# DyingLoveGrape.

## Part 2, Section 3: A Bit of Programming.

### Assembly For Linux.

[This part is under construction!]

If you've made it this far, Kudos; you're already passed the first step to becoming a programmer! If you'd like, you may stop at this point and play around with Python a bit more, or even venture into other languages like Java --- the more "programming maturity" the better, but it isn't strictly necessary.

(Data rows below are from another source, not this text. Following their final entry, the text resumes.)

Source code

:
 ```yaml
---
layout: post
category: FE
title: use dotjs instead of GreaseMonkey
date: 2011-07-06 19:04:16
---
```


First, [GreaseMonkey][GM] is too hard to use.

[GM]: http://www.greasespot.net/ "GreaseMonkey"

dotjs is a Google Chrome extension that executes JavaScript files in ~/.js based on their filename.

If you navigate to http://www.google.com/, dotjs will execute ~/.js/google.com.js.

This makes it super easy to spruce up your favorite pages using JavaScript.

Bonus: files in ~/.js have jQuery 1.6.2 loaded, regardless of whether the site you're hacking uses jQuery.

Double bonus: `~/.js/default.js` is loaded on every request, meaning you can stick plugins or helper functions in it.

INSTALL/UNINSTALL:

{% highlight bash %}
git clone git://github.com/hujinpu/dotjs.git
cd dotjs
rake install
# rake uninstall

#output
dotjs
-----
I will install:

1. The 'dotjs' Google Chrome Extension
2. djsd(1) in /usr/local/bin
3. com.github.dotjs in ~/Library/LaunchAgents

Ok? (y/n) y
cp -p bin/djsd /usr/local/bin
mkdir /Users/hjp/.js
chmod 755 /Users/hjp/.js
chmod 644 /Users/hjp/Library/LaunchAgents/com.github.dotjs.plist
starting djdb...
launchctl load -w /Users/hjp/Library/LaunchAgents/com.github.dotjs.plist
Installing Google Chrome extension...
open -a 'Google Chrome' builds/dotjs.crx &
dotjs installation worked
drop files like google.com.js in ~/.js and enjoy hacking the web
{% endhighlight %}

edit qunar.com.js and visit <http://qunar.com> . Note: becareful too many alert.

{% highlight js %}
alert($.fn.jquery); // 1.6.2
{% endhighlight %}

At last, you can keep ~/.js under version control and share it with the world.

Here, we step back and ask, "That was certainly nice of Python to do all those things for me, but how did it do them?" You may recall from the first few lessons that computers generally work in 1's and 0's, and Python is written almost entirely in english words! Moreover, we didn't need to worry about where things went when we defined or asked for variables or when we wanted to print something out. This is similar to having a bicycle and riding it everywhere but not knowing how any of the parts work. To remedy this, we're going to step back quite a bit and dig downwards into the depths to get as near as possible to the language of the computer itself. While it is possible to code directly in 1's and 0's, the closest reasonable way to look at the way computers process things is through assembly language.

Similar to how we programmed in Python, we will program in Assembly; though, because it is not especially important to us to make crazy complex programs in Assembly (we can already do this in Python!) we're going to make extremely simple programs and see how those work to give us a good idea of how the computer works in general.

For this section I've chosen to use the e-book "Programming from the Ground Up" (and not just because we both happened to use the phrase 'from the ground up'!). It is beginner-friendly, well-written, and it covers everything we'll need to know about Assembly. We will not be reading the entire book, though most of it is accessible for a beginner.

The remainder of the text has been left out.